• GIVEN ENTRIES:
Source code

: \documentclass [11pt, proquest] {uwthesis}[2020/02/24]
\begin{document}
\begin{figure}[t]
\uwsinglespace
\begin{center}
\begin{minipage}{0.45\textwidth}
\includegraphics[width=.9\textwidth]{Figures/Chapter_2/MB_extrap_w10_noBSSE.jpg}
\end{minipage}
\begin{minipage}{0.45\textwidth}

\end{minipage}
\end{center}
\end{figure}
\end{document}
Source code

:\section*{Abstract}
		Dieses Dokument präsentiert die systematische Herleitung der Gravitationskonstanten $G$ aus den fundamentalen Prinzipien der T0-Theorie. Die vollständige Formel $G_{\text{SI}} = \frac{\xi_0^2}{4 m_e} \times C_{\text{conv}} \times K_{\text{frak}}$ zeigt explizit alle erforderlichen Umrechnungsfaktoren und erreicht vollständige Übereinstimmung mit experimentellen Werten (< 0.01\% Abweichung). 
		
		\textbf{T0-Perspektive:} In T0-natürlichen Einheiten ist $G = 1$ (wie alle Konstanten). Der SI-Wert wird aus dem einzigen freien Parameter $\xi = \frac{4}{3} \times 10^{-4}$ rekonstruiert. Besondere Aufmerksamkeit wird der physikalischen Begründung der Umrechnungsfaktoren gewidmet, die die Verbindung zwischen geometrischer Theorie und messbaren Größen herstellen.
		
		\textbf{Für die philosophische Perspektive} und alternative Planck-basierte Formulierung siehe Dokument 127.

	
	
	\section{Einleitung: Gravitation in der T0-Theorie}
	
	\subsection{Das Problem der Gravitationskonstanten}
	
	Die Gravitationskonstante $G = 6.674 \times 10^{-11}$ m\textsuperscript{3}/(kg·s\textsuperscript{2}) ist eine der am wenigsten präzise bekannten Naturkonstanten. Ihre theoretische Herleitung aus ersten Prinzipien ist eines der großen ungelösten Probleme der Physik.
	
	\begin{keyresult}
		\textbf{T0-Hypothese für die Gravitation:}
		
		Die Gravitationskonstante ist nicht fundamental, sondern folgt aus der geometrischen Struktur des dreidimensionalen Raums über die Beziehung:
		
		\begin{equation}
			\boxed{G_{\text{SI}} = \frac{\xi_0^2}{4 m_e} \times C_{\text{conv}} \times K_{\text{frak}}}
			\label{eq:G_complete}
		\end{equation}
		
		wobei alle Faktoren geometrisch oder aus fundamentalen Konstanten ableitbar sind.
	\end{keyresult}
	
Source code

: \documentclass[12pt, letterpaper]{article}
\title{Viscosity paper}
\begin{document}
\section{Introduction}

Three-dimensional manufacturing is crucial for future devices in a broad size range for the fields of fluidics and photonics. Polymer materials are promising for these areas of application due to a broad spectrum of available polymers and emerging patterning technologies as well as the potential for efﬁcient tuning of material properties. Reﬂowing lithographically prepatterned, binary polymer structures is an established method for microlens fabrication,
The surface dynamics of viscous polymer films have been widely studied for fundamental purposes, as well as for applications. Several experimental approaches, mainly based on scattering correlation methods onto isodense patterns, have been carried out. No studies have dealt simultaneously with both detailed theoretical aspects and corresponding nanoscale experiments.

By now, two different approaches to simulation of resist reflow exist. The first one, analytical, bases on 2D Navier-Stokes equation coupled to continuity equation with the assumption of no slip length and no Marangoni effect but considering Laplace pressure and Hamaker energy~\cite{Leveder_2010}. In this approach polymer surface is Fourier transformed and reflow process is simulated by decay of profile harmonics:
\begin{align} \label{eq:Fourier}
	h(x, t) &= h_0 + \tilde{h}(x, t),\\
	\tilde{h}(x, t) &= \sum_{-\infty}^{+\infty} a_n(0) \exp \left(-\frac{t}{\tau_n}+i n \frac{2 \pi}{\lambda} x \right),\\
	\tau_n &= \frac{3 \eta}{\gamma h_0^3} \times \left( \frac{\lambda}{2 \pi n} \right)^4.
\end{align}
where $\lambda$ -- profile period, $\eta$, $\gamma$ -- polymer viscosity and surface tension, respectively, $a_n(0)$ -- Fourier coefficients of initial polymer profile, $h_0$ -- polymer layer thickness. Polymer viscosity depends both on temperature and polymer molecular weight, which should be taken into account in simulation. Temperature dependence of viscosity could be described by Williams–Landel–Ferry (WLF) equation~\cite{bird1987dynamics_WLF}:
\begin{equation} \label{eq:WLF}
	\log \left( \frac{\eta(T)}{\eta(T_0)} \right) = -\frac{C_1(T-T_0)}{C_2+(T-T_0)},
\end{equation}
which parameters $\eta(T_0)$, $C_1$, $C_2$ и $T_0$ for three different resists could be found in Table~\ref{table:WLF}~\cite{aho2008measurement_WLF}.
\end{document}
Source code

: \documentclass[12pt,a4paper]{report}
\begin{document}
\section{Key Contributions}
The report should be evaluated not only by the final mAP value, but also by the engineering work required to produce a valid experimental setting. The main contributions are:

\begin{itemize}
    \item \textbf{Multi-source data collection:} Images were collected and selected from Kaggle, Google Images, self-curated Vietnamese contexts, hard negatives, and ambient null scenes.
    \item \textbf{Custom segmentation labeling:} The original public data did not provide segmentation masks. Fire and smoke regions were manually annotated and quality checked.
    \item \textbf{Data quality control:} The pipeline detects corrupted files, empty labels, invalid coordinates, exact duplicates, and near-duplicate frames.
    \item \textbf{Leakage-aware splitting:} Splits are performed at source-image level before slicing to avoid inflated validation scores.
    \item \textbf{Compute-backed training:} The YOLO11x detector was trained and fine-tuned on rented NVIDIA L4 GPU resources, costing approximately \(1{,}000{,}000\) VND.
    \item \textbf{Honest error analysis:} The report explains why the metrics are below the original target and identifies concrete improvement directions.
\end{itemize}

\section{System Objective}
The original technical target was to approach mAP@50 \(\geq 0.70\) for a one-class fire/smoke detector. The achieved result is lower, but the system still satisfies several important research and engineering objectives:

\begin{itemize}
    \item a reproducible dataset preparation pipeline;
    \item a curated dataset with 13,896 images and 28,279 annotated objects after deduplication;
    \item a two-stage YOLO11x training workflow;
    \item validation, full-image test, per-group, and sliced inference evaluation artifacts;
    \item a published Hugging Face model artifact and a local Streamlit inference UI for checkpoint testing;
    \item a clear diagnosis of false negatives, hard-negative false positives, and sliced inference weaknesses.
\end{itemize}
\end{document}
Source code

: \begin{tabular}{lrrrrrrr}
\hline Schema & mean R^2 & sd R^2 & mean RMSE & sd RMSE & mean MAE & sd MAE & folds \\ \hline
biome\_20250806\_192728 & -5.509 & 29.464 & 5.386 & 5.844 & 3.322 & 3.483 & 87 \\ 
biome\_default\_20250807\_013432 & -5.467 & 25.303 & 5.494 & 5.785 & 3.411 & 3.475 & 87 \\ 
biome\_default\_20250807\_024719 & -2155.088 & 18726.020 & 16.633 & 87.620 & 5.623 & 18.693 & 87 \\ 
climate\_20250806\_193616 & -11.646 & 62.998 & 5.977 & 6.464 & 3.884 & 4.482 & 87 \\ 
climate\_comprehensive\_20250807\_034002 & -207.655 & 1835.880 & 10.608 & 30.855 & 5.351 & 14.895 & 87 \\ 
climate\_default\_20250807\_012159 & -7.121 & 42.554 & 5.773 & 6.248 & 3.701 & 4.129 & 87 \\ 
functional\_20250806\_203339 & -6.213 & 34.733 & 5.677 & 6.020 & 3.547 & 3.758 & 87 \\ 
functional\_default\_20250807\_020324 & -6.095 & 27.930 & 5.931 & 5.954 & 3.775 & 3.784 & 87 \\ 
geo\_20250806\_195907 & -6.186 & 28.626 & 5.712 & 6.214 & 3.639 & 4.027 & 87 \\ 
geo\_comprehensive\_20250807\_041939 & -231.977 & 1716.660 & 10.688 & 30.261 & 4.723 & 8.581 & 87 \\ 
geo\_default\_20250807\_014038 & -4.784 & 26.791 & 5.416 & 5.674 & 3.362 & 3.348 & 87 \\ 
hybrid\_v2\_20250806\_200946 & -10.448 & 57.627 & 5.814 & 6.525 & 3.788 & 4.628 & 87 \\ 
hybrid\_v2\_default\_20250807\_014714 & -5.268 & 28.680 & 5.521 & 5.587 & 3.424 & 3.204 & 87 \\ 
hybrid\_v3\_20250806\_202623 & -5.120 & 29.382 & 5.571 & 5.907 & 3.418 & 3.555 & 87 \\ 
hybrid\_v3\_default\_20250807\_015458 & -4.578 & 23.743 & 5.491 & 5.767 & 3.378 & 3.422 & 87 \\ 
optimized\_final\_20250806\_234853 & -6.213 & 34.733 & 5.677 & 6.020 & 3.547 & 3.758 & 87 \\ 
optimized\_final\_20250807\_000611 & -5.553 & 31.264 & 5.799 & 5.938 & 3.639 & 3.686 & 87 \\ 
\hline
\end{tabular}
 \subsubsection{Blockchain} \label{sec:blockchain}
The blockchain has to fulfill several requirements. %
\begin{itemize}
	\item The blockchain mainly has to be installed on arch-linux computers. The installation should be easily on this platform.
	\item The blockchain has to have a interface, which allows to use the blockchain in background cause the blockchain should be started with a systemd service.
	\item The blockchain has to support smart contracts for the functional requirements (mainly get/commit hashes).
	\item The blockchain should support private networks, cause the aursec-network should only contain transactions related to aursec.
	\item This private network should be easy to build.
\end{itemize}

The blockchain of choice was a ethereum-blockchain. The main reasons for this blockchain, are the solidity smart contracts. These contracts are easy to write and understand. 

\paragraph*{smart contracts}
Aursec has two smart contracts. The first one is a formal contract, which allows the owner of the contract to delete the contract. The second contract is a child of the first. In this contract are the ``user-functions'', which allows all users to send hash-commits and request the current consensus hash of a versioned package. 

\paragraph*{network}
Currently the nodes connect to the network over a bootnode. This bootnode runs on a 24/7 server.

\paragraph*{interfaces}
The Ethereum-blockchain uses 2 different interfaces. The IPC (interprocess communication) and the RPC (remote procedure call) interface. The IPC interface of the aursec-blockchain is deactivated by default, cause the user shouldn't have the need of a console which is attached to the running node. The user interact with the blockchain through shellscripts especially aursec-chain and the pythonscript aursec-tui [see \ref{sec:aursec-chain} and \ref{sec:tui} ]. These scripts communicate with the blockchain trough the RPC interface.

• WHAT IS EXPECTED:
In the listing above, count every line that contains "tilde". Respond with the number alone.

• RESPONSE:
2